**HOW TO COMPLETE THIS TASK:** Here the job is to print all of the entries below verbatim and leave out any picture.

**Plain-text document sources:**
◇ ◇ ◇ ◇ ◇ ◇ ◇
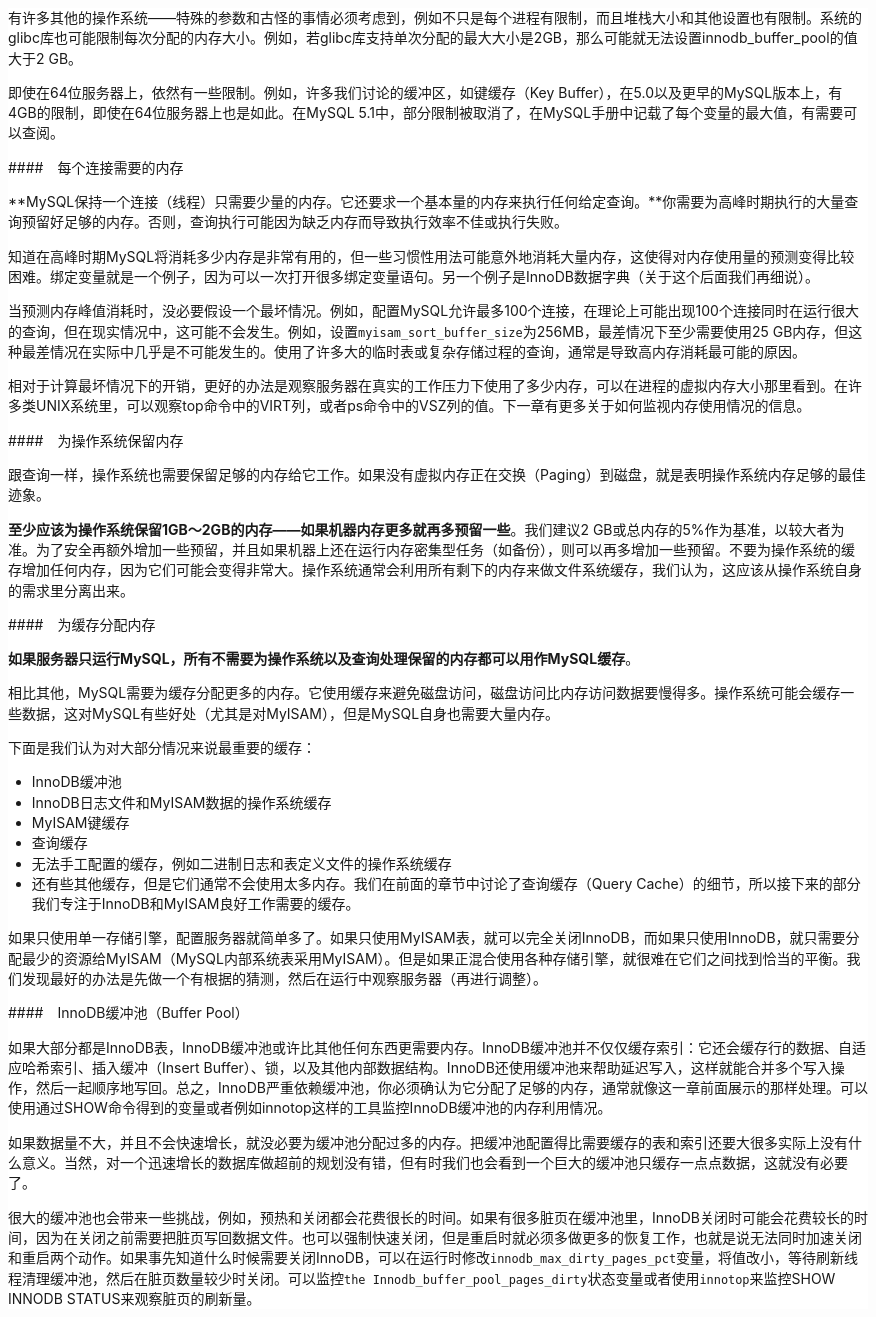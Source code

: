 有许多其他的操作系统——特殊的参数和古怪的事情必须考虑到，例如不只是每个进程有限制，而且堆栈大小和其他设置也有限制。系统的glibc库也可能限制每次分配的内存大小。例如，若glibc库支持单次分配的最大大小是2GB，那么可能就无法设置innodb_buffer_pool的值大于2 GB。

即使在64位服务器上，依然有一些限制。例如，许多我们讨论的缓冲区，如键缓存（Key Buffer），在5.0以及更早的MySQL版本上，有4GB的限制，即使在64位服务器上也是如此。在MySQL 5.1中，部分限制被取消了，在MySQL手册中记载了每个变量的最大值，有需要可以查阅。

####　每个连接需要的内存

**MySQL保持一个连接（线程）只需要少量的内存。它还要求一个基本量的内存来执行任何给定查询。**你需要为高峰时期执行的大量查询预留好足够的内存。否则，查询执行可能因为缺乏内存而导致执行效率不佳或执行失败。

知道在高峰时期MySQL将消耗多少内存是非常有用的，但一些习惯性用法可能意外地消耗大量内存，这使得对内存使用量的预测变得比较困难。绑定变量就是一个例子，因为可以一次打开很多绑定变量语句。另一个例子是InnoDB数据字典（关于这个后面我们再细说）。

当预测内存峰值消耗时，没必要假设一个最坏情况。例如，配置MySQL允许最多100个连接，在理论上可能出现100个连接同时在运行很大的查询，但在现实情况中，这可能不会发生。例如，设置`myisam_sort_buffer_size`为256MB，最差情况下至少需要使用25 GB内存，但这种最差情况在实际中几乎是不可能发生的。使用了许多大的临时表或复杂存储过程的查询，通常是导致高内存消耗最可能的原因。

相对于计算最坏情况下的开销，更好的办法是观察服务器在真实的工作压力下使用了多少内存，可以在进程的虚拟内存大小那里看到。在许多类UNIX系统里，可以观察top命令中的VIRT列，或者ps命令中的VSZ列的值。下一章有更多关于如何监视内存使用情况的信息。

####　为操作系统保留内存

跟查询一样，操作系统也需要保留足够的内存给它工作。如果没有虚拟内存正在交换（Paging）到磁盘，就是表明操作系统内存足够的最佳迹象。

**至少应该为操作系统保留1GB～2GB的内存——如果机器内存更多就再多预留一些**。我们建议2 GB或总内存的5%作为基准，以较大者为准。为了安全再额外增加一些预留，并且如果机器上还在运行内存密集型任务（如备份），则可以再多增加一些预留。不要为操作系统的缓存增加任何内存，因为它们可能会变得非常大。操作系统通常会利用所有剩下的内存来做文件系统缓存，我们认为，这应该从操作系统自身的需求里分离出来。

####　为缓存分配内存

**如果服务器只运行MySQL，所有不需要为操作系统以及查询处理保留的内存都可以用作MySQL缓存**。

相比其他，MySQL需要为缓存分配更多的内存。它使用缓存来避免磁盘访问，磁盘访问比内存访问数据要慢得多。操作系统可能会缓存一些数据，这对MySQL有些好处（尤其是对MyISAM），但是MySQL自身也需要大量内存。

下面是我们认为对大部分情况来说最重要的缓存：

* InnoDB缓冲池
* InnoDB日志文件和MyISAM数据的操作系统缓存
* MyISAM键缓存
* 查询缓存
* 无法手工配置的缓存，例如二进制日志和表定义文件的操作系统缓存
* 还有些其他缓存，但是它们通常不会使用太多内存。我们在前面的章节中讨论了查询缓存（Query Cache）的细节，所以接下来的部分我们专注于InnoDB和MyISAM良好工作需要的缓存。

如果只使用单一存储引擎，配置服务器就简单多了。如果只使用MyISAM表，就可以完全关闭InnoDB，而如果只使用InnoDB，就只需要分配最少的资源给MyISAM（MySQL内部系统表采用MyISAM）。但是如果正混合使用各种存储引擎，就很难在它们之间找到恰当的平衡。我们发现最好的办法是先做一个有根据的猜测，然后在运行中观察服务器（再进行调整）。

####　InnoDB缓冲池（Buffer Pool）

如果大部分都是InnoDB表，InnoDB缓冲池或许比其他任何东西更需要内存。InnoDB缓冲池并不仅仅缓存索引：它还会缓存行的数据、自适应哈希索引、插入缓冲（Insert Buffer）、锁，以及其他内部数据结构。InnoDB还使用缓冲池来帮助延迟写入，这样就能合并多个写入操作，然后一起顺序地写回。总之，InnoDB严重依赖缓冲池，你必须确认为它分配了足够的内存，通常就像这一章前面展示的那样处理。可以使用通过SHOW命令得到的变量或者例如innotop这样的工具监控InnoDB缓冲池的内存利用情况。

如果数据量不大，并且不会快速增长，就没必要为缓冲池分配过多的内存。把缓冲池配置得比需要缓存的表和索引还要大很多实际上没有什么意义。当然，对一个迅速增长的数据库做超前的规划没有错，但有时我们也会看到一个巨大的缓冲池只缓存一点点数据，这就没有必要了。

很大的缓冲池也会带来一些挑战，例如，预热和关闭都会花费很长的时间。如果有很多脏页在缓冲池里，InnoDB关闭时可能会花费较长的时间，因为在关闭之前需要把脏页写回数据文件。也可以强制快速关闭，但是重启时就必须多做更多的恢复工作，也就是说无法同时加速关闭和重启两个动作。如果事先知道什么时候需要关闭InnoDB，可以在运行时修改`innodb_max_dirty_pages_pct`变量，将值改小，等待刷新线程清理缓冲池，然后在脏页数量较少时关闭。可以监控`the Innodb_buffer_pool_pages_dirty`状态变量或者使用`innotop`来监控SHOW INNODB STATUS来观察脏页的刷新量。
◇ ◇ ◇ ◇ ◇ ◇ ◇
**PROBLEM SOLUTION:**
Source code

: 有许多其他的操作系统——特殊的参数和古怪的事情必须考虑到，例如不只是每个进程有限制，而且堆栈大小和其他设置也有限制。系统的glibc库也可能限制每次分配的内存大小。例如，若glibc库支持单次分配的最大大小是2GB，那么可能就无法设置innodb_buffer_pool的值大于2 GB。

即使在64位服务器上，依然有一些限制。例如，许多我们讨论的缓冲区，如键缓存（Key Buffer），在5.0以及更早的MySQL版本上，有4GB的限制，即使在64位服务器上也是如此。在MySQL 5.1中，部分限制被取消了，在MySQL手册中记载了每个变量的最大值，有需要可以查阅。

####　每个连接需要的内存

**MySQL保持一个连接（线程）只需要少量的内存。它还要求一个基本量的内存来执行任何给定查询。**你需要为高峰时期执行的大量查询预留好足够的内存。否则，查询执行可能因为缺乏内存而导致执行效率不佳或执行失败。

知道在高峰时期MySQL将消耗多少内存是非常有用的，但一些习惯性用法可能意外地消耗大量内存，这使得对内存使用量的预测变得比较困难。绑定变量就是一个例子，因为可以一次打开很多绑定变量语句。另一个例子是InnoDB数据字典（关于这个后面我们再细说）。

当预测内存峰值消耗时，没必要假设一个最坏情况。例如，配置MySQL允许最多100个连接，在理论上可能出现100个连接同时在运行很大的查询，但在现实情况中，这可能不会发生。例如，设置`myisam_sort_buffer_size`为256MB，最差情况下至少需要使用25 GB内存，但这种最差情况在实际中几乎是不可能发生的。使用了许多大的临时表或复杂存储过程的查询，通常是导致高内存消耗最可能的原因。

相对于计算最坏情况下的开销，更好的办法是观察服务器在真实的工作压力下使用了多少内存，可以在进程的虚拟内存大小那里看到。在许多类UNIX系统里，可以观察top命令中的VIRT列，或者ps命令中的VSZ列的值。下一章有更多关于如何监视内存使用情况的信息。

####　为操作系统保留内存

跟查询一样，操作系统也需要保留足够的内存给它工作。如果没有虚拟内存正在交换（Paging）到磁盘，就是表明操作系统内存足够的最佳迹象。

**至少应该为操作系统保留1GB～2GB的内存——如果机器内存更多就再多预留一些**。我们建议2 GB或总内存的5%作为基准，以较大者为准。为了安全再额外增加一些预留，并且如果机器上还在运行内存密集型任务（如备份），则可以再多增加一些预留。不要为操作系统的缓存增加任何内存，因为它们可能会变得非常大。操作系统通常会利用所有剩下的内存来做文件系统缓存，我们认为，这应该从操作系统自身的需求里分离出来。

####　为缓存分配内存

**如果服务器只运行MySQL，所有不需要为操作系统以及查询处理保留的内存都可以用作MySQL缓存**。

相比其他，MySQL需要为缓存分配更多的内存。它使用缓存来避免磁盘访问，磁盘访问比内存访问数据要慢得多。操作系统可能会缓存一些数据，这对MySQL有些好处（尤其是对MyISAM），但是MySQL自身也需要大量内存。

下面是我们认为对大部分情况来说最重要的缓存：

* InnoDB缓冲池
* InnoDB日志文件和MyISAM数据的操作系统缓存
* MyISAM键缓存
* 查询缓存
* 无法手工配置的缓存，例如二进制日志和表定义文件的操作系统缓存
* 还有些其他缓存，但是它们通常不会使用太多内存。我们在前面的章节中讨论了查询缓存（Query Cache）的细节，所以接下来的部分我们专注于InnoDB和MyISAM良好工作需要的缓存。

如果只使用单一存储引擎，配置服务器就简单多了。如果只使用MyISAM表，就可以完全关闭InnoDB，而如果只使用InnoDB，就只需要分配最少的资源给MyISAM（MySQL内部系统表采用MyISAM）。但是如果正混合使用各种存储引擎，就很难在它们之间找到恰当的平衡。我们发现最好的办法是先做一个有根据的猜测，然后在运行中观察服务器（再进行调整）。

####　InnoDB缓冲池（Buffer Pool）

如果大部分都是InnoDB表，InnoDB缓冲池或许比其他任何东西更需要内存。InnoDB缓冲池并不仅仅缓存索引：它还会缓存行的数据、自适应哈希索引、插入缓冲（Insert Buffer）、锁，以及其他内部数据结构。InnoDB还使用缓冲池来帮助延迟写入，这样就能合并多个写入操作，然后一起顺序地写回。总之，InnoDB严重依赖缓冲池，你必须确认为它分配了足够的内存，通常就像这一章前面展示的那样处理。可以使用通过SHOW命令得到的变量或者例如innotop这样的工具监控InnoDB缓冲池的内存利用情况。

如果数据量不大，并且不会快速增长，就没必要为缓冲池分配过多的内存。把缓冲池配置得比需要缓存的表和索引还要大很多实际上没有什么意义。当然，对一个迅速增长的数据库做超前的规划没有错，但有时我们也会看到一个巨大的缓冲池只缓存一点点数据，这就没有必要了。

很大的缓冲池也会带来一些挑战，例如，预热和关闭都会花费很长的时间。如果有很多脏页在缓冲池里，InnoDB关闭时可能会花费较长的时间，因为在关闭之前需要把脏页写回数据文件。也可以强制快速关闭，但是重启时就必须多做更多的恢复工作，也就是说无法同时加速关闭和重启两个动作。如果事先知道什么时候需要关闭InnoDB，可以在运行时修改`innodb_max_dirty_pages_pct`变量，将值改小，等待刷新线程清理缓冲池，然后在脏页数量较少时关闭。可以监控`the Innodb_buffer_pool_pages_dirty`状态变量或者使用`innotop`来监控SHOW INNODB STATUS来观察脏页的刷新量。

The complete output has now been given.